Po ostatnim tygodniu trudno myśleć o wzrostach na GPW. Nie chodzi nawet o przegraną z Ekwadorem podczas MŚ, ale o nastroje na warszawskim parkiecie. Sesja w USA zakończyła się ostatecznie bardzo słabo. Dow Jones stracił 0,4 proc., choć w ciągu dnia zdołał wyjść na plus. Indeks szerokiego rynku w USA, czyli S&P 500 stracił 0,5 proc., podobnie zresztą jak Nasdaq. Jeśli szukać jakiś optymistycznych wskazówek na dzisiejszą sesję to będzie to jednak indeks surowcowy CRB, który wzrósł o 0,3 proc.

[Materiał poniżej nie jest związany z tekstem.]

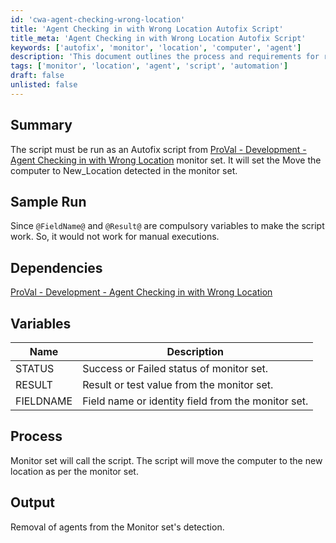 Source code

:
 ```yaml
---
id: 'cwa-agent-checking-wrong-location'
title: 'Agent Checking in with Wrong Location Autofix Script'
title_meta: 'Agent Checking in with Wrong Location Autofix Script'
keywords: ['autofix', 'monitor', 'location', 'computer', 'agent']
description: 'This document outlines the process and requirements for running the Agent Checking in with Wrong Location Autofix script. It details the necessary variables, dependencies, and the expected output when the script is executed as part of a monitor set in ProVal.'
tags: ['monitor', 'location', 'agent', 'script', 'automation']
draft: false
unlisted: false
---
```

## Summary

The script must be run as an Autofix script from [ProVal - Development - Agent Checking in with Wrong Location](https://proval.itglue.com/DOC-5078775-9421789) monitor set. It will set the Move the computer to New_Location detected in the monitor set.

## Sample Run

Since `@FieldName@` and `@Result@` are compulsory variables to make the script work. So, it would not work for manual executions.

## Dependencies

[ProVal - Development - Agent Checking in with Wrong Location](https://proval.itglue.com/DOC-5078775-9421789)

## Variables

| Name       | Description                                    |
|------------|------------------------------------------------|
| STATUS     | Success or Failed status of monitor set.      |
| RESULT     | Result or test value from the monitor set.    |
| FIELDNAME  | Field name or identity field from the monitor set. |

## Process

Monitor set will call the script. The script will move the computer to the new location as per the monitor set.

## Output

Removal of agents from the Monitor set's detection.

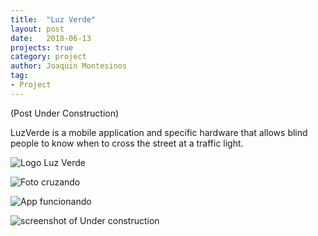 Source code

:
 ```yaml
---
title:  "Luz Verde"
layout: post
date:   2018-06-13
projects: true
category: project
author: Joaquin Montesinos
tag:
- Project
---
```


(Post Under Construction)

LuzVerde is a mobile application and specific hardware that allows blind people to know when to cross the street at a traffic light.


![Logo Luz Verde]({{site.baseurl}}/assets/images/posts/logoluzverde.png)

![Foto cruzando]({{site.baseurl}}/assets/images/posts/cruzandociego.png)

![App funcionando]({{site.baseurl}}/assets/images/posts/luzverde.png)

![screenshot of Under construction]({{site.baseurl}}/assets/images/posts/luz_verde.png)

Jak może przebiegać dzisiejsza sesja? Jak będą się kształtowały notowania w tym tygodniu? Inwestorzy powinni pamiętać, że w czwartek z uwagi na święto sesja się nie odbędzie. W dodatku w piątek będzie wygasała część instrumentów z rynku terminowego. Jeśli więc ma się coś wydarzyć, to wydarzy się podczas pierwszych 3 sesji tygodnia.
Presja podażowa powinna być potężna. Ciekawe więc, czy TFI będą w dalszym ciągu bronić poziomu wsparcia w okolicach 2720 pkt. Nawet gdy nie uznaje się analizy technicznej, jako miarodajny wskaźnik, poziom ten będzie pewną psychologiczną barierą. Jej przekroczenie zaś może spowodować reakcję łańcuchową. Uruchomią się stop lossy i nawet najpotężniejsi gracze nie zdołają tej fali zatrzymać.
Osobiście uważam, że jeśli na otwarciu indeks WIG20 nie spadnie poniżej 2700 pkt., to zdołamy w tym tygodniu wyjść na plusy. Rynek wygląda na wyprzedany, zaś podaż do tej pory uaktywniała się dopiero przy ewentualnym wzroście indeksu. To jest jedyna pozytywna informacja, z ostatniego tygodnia.
Będzie wiec jak podczas MŚ. Wszystko zweryfikuje boisko. W tym przypadku parkiet. Jeśli zaś chodzi o prognozy na koniec tygodnia, to WIG20 będzie rósł, zaś DAX zanotuje nieoczekiwany spadek. Uważni czytelnicy zapewne wiedzą o co chodzi.